_Activity_
Read through the listing below and return only the lines containing "newcommand".

_Supplied data_
____________
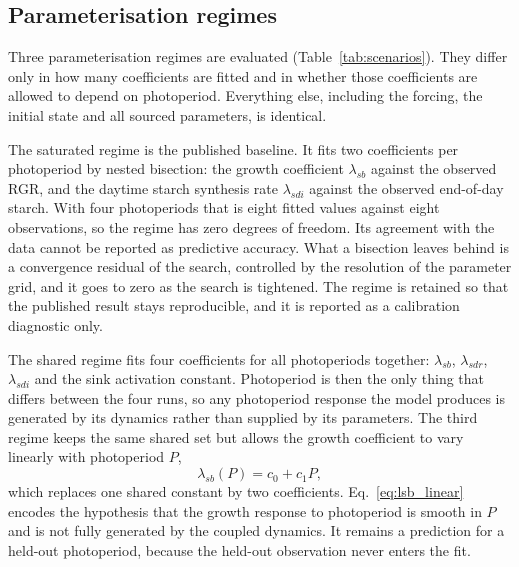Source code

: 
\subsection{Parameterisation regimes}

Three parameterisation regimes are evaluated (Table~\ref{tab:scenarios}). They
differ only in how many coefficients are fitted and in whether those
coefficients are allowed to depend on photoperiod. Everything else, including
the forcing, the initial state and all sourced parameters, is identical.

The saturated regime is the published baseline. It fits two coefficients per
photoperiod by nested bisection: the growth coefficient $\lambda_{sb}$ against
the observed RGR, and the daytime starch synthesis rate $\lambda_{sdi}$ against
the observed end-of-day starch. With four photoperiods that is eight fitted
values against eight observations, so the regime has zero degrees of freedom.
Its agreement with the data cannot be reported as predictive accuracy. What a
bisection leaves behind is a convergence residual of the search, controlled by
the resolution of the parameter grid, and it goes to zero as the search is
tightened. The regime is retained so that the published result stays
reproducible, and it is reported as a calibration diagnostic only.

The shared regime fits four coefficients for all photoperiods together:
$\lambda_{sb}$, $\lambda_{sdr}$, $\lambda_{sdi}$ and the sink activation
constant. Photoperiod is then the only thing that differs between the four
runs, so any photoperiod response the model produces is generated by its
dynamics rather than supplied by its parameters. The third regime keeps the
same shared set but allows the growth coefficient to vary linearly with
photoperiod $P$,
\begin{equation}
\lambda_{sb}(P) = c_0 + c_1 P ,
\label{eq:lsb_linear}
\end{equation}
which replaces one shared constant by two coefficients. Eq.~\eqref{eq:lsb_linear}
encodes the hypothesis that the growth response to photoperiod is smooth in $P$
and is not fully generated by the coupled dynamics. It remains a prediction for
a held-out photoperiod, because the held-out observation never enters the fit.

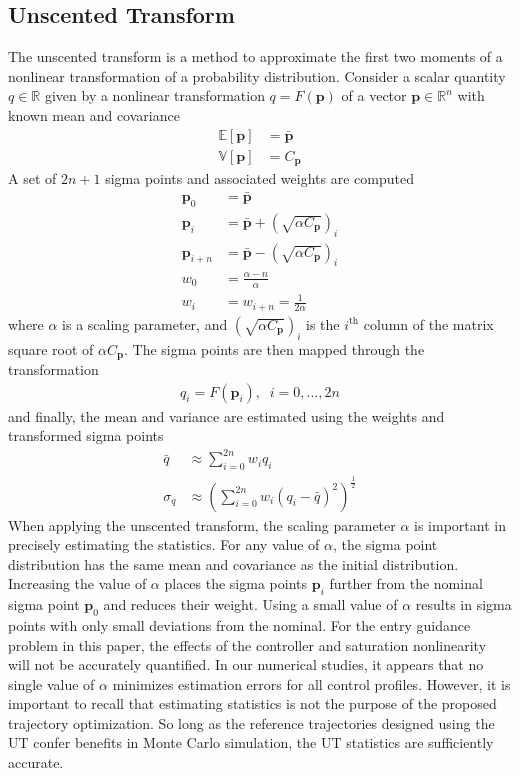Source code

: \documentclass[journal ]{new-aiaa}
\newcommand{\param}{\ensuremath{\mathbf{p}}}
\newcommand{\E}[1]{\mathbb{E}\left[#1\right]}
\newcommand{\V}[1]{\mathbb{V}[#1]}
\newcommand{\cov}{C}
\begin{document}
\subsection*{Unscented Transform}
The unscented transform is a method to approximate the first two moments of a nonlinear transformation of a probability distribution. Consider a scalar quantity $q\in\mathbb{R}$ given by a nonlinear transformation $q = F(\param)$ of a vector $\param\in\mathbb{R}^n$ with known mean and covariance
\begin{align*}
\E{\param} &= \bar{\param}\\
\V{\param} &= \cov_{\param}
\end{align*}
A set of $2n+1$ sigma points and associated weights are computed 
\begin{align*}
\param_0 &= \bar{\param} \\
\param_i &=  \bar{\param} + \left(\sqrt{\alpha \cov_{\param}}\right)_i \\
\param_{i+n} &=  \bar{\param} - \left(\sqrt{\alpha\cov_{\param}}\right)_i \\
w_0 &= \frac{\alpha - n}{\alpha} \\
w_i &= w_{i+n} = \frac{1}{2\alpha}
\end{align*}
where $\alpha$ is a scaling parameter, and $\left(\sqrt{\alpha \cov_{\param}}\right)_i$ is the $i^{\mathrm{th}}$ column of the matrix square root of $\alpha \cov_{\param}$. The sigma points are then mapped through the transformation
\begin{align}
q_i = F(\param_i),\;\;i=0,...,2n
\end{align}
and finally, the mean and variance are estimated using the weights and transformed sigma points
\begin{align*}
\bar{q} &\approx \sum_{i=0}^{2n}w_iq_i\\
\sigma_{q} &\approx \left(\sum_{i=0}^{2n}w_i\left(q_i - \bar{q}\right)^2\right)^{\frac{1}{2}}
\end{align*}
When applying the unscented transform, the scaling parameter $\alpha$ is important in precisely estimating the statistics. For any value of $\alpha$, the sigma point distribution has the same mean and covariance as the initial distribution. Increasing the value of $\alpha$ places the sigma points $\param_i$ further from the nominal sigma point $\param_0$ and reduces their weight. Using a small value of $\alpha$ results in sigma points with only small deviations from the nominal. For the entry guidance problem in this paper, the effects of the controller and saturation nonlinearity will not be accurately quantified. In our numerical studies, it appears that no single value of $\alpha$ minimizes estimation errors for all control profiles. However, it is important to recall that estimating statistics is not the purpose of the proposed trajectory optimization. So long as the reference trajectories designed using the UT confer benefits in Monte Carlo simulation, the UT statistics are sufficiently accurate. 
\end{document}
____________
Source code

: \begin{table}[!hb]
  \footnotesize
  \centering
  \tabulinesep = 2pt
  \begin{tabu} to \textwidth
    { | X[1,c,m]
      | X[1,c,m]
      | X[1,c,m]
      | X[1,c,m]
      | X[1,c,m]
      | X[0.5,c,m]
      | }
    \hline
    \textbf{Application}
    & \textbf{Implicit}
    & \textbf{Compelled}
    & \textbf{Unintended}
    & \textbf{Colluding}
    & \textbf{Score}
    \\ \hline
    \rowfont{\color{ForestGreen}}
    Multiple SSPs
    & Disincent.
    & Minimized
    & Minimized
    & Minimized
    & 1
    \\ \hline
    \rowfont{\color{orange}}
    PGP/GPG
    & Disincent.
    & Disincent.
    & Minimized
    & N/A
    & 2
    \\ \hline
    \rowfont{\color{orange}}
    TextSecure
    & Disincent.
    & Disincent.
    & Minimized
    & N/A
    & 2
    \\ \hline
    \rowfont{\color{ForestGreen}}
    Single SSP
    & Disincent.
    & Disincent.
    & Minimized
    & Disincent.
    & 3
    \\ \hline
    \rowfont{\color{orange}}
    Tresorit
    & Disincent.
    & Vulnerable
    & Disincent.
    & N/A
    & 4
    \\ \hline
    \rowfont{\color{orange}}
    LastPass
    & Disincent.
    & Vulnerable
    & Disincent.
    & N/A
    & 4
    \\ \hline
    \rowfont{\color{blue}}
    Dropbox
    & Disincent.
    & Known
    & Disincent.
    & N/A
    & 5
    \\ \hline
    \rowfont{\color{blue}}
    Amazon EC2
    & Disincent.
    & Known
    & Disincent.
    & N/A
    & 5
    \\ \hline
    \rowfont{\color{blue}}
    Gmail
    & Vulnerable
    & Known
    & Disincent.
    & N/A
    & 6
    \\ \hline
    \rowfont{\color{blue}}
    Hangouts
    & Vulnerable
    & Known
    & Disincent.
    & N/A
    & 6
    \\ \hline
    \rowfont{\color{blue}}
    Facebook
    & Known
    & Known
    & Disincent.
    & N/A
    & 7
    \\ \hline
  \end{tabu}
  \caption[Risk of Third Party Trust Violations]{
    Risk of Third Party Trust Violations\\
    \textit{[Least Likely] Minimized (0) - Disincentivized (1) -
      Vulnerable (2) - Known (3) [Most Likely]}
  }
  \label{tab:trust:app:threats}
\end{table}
____________
_Completed task_
\newcommand{\param}{\ensuremath{\mathbf{p}}}
\newcommand{\E}[1]{\mathbb{E}\left[#1\right]}
\newcommand{\V}[1]{\mathbb{V}[#1]}
\newcommand{\cov}{C}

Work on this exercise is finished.